We found that OSAIRIS affords a significant time-saving of 36% (5.4 ± 2.1 minutes) when used for prostate contouring and 67% (30.3 ± 8.7 minutes) for head and neck contouring. Combining editing time data with accuracy metrics, we found the Hausdorff distance best correlated with editing-time, outperforming dice, the industry-standard, with a Spearman correlation coefficient of 0.70, and a Kendall coefficient of 0.52. Our safety and risk-mitigation exercise showed that anchoring bias is present when clinicians edit AI-generated contours, with the effect seemingly more pronounced for some structures over others. Most errors, however, were corrected by clinicians, with 72% of the head and neck errors 81% of the prostate errors removed in the editing step. Notably, our blinded clinician contour rating exercise showed that gold standard clinician contours are not rated more highly than the AI-generated contours.

We conclude that evaluations of AI in a clinical setting must consider the clinical workflow in which the device will be used, and not rely on accuracy metrics alone, in order to reliably assess the benefits, utility and safety of the device. The effects of human-AI inter-operation must be evaluated to accurately assess the practical usability and potential uptake of the technology, as demonstrated in our blinded clinical utility review. The clinical risks posed by the use of the device must be studied and mitigated as far as possible, and our ‘Mystery Shopping’ experiment provides a template for future such assessments.

查看原文本刊更多论文

OSAIRIS：从医院实施和评估用于放射治疗图像分割的开源深度学习模型中汲取的经验教训。

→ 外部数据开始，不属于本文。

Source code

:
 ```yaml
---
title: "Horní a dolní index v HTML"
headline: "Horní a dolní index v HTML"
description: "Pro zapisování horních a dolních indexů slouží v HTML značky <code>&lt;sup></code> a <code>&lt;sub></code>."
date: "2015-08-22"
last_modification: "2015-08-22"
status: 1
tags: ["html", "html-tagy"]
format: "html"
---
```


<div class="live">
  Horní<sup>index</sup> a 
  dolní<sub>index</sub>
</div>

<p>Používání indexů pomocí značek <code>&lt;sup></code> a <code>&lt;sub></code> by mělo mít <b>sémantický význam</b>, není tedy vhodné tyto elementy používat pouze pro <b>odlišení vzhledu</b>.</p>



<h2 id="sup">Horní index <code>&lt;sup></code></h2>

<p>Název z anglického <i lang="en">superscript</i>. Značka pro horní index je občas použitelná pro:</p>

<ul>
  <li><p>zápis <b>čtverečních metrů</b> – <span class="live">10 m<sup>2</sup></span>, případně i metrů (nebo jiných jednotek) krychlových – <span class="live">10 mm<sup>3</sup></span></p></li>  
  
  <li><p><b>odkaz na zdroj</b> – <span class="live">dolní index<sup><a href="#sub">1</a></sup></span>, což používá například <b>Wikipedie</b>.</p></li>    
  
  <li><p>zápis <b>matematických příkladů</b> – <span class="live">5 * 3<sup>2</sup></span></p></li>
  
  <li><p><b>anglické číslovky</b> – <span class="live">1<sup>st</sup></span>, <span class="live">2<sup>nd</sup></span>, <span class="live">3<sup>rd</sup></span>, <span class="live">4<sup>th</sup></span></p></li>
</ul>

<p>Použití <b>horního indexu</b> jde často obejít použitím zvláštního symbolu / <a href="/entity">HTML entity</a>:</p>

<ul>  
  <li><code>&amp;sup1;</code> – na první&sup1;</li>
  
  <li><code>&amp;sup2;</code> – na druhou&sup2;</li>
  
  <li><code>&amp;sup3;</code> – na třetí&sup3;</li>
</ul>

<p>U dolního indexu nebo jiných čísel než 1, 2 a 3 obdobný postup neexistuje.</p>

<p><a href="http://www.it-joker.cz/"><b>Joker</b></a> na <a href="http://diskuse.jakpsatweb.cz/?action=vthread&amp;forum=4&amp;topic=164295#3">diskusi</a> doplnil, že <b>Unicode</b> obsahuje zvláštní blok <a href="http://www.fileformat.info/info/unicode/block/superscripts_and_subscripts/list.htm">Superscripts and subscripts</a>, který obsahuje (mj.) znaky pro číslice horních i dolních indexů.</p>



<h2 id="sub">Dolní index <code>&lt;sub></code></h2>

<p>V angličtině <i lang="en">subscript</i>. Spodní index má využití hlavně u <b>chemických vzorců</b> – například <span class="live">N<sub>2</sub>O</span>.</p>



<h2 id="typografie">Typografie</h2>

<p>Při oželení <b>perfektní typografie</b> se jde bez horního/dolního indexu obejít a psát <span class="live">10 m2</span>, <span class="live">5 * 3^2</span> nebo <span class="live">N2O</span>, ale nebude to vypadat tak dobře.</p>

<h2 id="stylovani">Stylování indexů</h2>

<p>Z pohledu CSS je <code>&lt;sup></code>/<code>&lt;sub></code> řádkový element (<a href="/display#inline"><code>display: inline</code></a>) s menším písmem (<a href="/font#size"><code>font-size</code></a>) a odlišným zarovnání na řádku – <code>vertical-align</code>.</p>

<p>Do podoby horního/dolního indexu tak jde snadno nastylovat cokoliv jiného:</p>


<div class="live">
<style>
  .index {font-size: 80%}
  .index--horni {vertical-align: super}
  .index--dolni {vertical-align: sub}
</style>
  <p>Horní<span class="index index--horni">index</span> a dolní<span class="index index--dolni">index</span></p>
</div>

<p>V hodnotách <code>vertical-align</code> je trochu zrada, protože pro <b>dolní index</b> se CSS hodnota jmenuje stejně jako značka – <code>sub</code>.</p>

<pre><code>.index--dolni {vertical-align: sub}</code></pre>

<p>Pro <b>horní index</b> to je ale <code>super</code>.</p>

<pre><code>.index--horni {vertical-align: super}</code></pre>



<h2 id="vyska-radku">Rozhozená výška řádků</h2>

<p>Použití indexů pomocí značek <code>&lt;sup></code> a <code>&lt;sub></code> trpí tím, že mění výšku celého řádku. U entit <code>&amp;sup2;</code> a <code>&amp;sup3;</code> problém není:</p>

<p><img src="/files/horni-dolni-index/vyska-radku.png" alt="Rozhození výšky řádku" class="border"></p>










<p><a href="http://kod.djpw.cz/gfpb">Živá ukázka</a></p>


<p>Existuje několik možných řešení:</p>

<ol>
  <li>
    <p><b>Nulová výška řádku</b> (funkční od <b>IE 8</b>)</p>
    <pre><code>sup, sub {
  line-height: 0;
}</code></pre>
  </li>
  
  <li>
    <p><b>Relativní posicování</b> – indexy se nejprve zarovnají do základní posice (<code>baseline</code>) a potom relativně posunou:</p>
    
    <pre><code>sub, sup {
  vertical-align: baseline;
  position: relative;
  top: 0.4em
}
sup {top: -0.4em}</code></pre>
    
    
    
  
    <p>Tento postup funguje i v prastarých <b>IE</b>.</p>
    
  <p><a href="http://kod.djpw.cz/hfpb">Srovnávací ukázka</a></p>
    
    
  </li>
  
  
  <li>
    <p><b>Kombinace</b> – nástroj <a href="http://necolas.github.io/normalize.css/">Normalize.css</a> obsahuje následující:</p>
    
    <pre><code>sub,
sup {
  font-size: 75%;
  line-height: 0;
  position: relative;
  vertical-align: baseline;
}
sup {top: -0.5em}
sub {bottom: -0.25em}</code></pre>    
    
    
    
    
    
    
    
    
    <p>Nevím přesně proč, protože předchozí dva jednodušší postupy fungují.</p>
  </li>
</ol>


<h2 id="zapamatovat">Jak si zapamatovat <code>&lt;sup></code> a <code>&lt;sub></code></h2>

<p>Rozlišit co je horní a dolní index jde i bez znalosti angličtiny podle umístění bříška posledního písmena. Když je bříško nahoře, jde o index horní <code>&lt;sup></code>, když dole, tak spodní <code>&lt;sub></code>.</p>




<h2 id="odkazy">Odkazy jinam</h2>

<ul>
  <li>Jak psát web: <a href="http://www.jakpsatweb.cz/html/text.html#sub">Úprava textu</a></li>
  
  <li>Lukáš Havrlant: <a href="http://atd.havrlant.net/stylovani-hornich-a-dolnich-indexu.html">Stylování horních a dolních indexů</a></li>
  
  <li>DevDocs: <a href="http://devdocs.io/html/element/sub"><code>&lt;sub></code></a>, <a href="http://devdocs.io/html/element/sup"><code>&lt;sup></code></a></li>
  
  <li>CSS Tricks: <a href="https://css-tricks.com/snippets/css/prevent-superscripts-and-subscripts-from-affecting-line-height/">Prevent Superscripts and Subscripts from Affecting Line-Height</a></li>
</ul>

有几项研究报告了在放射治疗计划中使用自动分割技术勾画危险器官（OAR）的好处和准确性。通常情况下，评估主要集中在准确性指标上，而其他参数，如感知效用和安全性通常会被忽略。在此，我们报告 OSAIRIS 的实施和临床评估结果。OSAIRIS 是一种用于放射治疗图像分割的开源人工智能模型，是其开发成医疗设备的一部分。该设备对头颈部和男性骨盆（称为前列腺模型）的 OAR 进行了轮廓分析，旨在与临床医生一起将其用作节省时间的工作流程设备。与严重依赖准确度指标的标准评估流程不同，我们的评估试图在特定的临床工作流程中展示切实的益处、量化实用性并评估风险。我们评估了该设备为临床医生带来的省时优势，以及这种省时优势如何与准确性指标相关联，还评估了临床医生对 OSAIRIS 轮廓的可用性的评价，并与他们同事的轮廓和其他商用人工智能轮廓设备的轮廓进行了比较。我们的安全性评估侧重于临床医生是否能注意到并纠正设备输出中的任何错误。我们发现，OSAIRIS 用于前列腺轮廓分析可节省 36% 的时间（5.4 ± 2.1 分钟），用于头颈部轮廓分析可节省 67% 的时间（30.3 ± 8.7 分钟）。将编辑时间数据与准确度指标相结合，我们发现豪斯多夫距离与编辑时间的相关性最好，优于行业标准骰子，斯皮尔曼相关系数为 0.70，肯德尔系数为 0.52。我们的安全和风险缓解工作表明，临床医生在编辑人工智能生成的轮廓时，会出现锚定偏差，而且对某些结构的影响似乎比其他结构更明显。不过，大多数错误都被临床医生纠正了，72% 的头颈部错误和 81% 的前列腺错误在编辑步骤中被消除。值得注意的是，我们的临床医生盲法轮廓评分练习显示，金标准临床医生轮廓评分并不比人工智能生成的轮廓评分高。我们的结论是，在临床环境中对人工智能进行评估时，必须考虑该设备的临床工作流程，而不能仅仅依赖于准确性指标，这样才能可靠地评估该设备的益处、实用性和安全性。正如我们的盲法临床实用性审查所证明的那样，必须评估人类与人工智能相互操作的效果，以准确评估该技术的实际可用性和潜在吸收率。必须研究并尽可能降低使用该设备所带来的临床风险，我们的 "神秘购物 "实验为未来的此类评估提供了一个模板。

本文章由计算机程序翻译，如有差异，请以英文原文为准。

求助全文

约1分钟内获得全文求助全文

来源期刊

Clinical oncology 医学-肿瘤学

CiteScore

5.20

自引率

8.80%

发文量

332

审稿时长

40 days

期刊介绍： Clinical Oncology is an International cancer journal covering all aspects of the clinical management of cancer patients, reflecting a multidisciplinary approach to therapy. Papers, editorials and reviews are published on all types of malignant disease embracing, pathology, diagnosis and treatment, including radiotherapy, chemotherapy, surgery, combined modality treatment and palliative care. Research and review papers covering epidemiology, radiobiology, radiation physics, tumour biology, and immunology are also published, together with letters to the editor, case reports and book reviews.